| YOUR INSTRUCTIONS |
Each line below that includes the word "idea" adds one to the count; give that count and nothing else.

Stored data entries:
=== Begin Enclosure ===

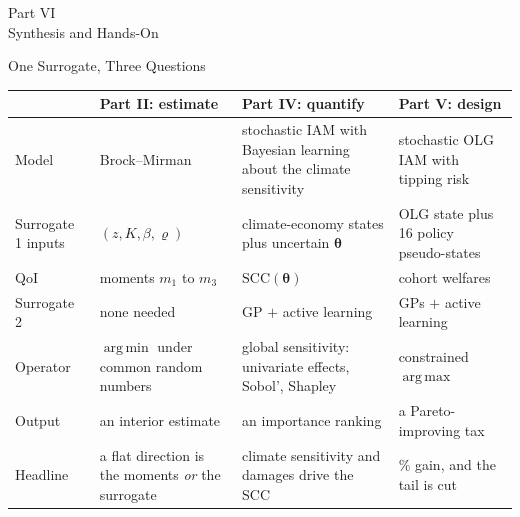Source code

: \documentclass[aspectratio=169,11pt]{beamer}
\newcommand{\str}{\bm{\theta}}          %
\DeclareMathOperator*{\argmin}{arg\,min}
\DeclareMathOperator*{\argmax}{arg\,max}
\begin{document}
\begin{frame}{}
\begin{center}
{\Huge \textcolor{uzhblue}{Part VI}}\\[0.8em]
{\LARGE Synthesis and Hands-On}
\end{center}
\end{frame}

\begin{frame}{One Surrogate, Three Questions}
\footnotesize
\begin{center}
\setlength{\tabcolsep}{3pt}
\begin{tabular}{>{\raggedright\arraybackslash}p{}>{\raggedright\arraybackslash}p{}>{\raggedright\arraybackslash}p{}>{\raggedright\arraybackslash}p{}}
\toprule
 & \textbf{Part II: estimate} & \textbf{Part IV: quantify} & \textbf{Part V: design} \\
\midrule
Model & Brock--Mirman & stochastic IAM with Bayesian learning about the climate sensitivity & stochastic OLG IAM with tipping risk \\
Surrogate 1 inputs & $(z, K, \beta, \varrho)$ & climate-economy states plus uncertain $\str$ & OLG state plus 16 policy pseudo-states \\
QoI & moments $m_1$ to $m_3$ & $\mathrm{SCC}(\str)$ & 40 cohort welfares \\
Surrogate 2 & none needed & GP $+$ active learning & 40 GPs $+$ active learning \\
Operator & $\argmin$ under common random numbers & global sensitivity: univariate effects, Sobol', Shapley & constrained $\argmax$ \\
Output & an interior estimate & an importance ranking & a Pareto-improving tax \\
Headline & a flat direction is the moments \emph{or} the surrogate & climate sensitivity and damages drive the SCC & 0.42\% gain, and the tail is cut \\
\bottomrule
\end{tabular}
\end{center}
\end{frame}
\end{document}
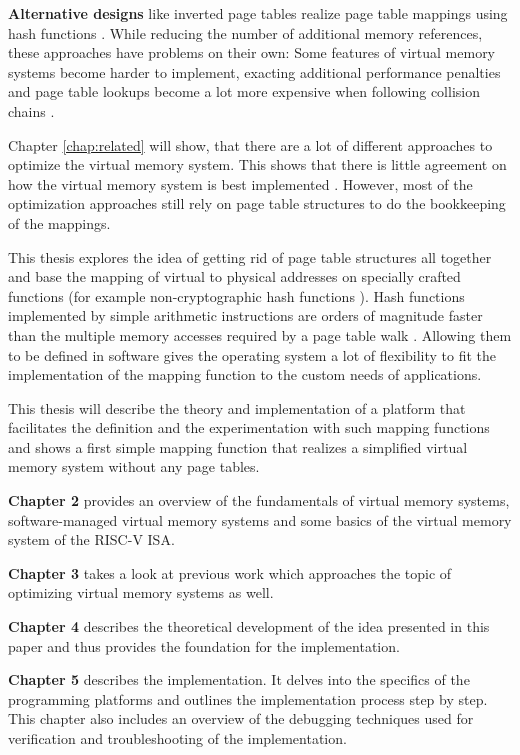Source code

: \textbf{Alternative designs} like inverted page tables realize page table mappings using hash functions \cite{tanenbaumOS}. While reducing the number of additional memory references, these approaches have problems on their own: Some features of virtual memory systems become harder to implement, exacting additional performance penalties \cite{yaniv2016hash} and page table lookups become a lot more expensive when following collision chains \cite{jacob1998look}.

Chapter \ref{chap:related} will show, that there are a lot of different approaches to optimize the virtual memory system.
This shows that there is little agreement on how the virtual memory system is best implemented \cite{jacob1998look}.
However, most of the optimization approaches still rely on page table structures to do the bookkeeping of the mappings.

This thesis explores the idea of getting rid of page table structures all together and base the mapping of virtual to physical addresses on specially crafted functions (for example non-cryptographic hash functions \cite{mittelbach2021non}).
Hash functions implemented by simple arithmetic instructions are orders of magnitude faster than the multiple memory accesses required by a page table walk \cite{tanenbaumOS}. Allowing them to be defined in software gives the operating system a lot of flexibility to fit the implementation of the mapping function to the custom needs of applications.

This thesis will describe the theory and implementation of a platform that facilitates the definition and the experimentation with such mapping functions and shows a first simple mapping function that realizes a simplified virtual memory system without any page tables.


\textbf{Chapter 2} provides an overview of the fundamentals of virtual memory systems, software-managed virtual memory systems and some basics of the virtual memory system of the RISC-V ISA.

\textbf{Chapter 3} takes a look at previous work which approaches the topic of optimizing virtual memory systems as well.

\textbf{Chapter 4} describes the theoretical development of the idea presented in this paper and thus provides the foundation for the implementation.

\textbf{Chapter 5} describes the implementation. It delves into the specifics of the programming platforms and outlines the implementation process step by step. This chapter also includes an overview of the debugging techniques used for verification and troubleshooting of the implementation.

=== End Enclosure ===

| RESULT |
2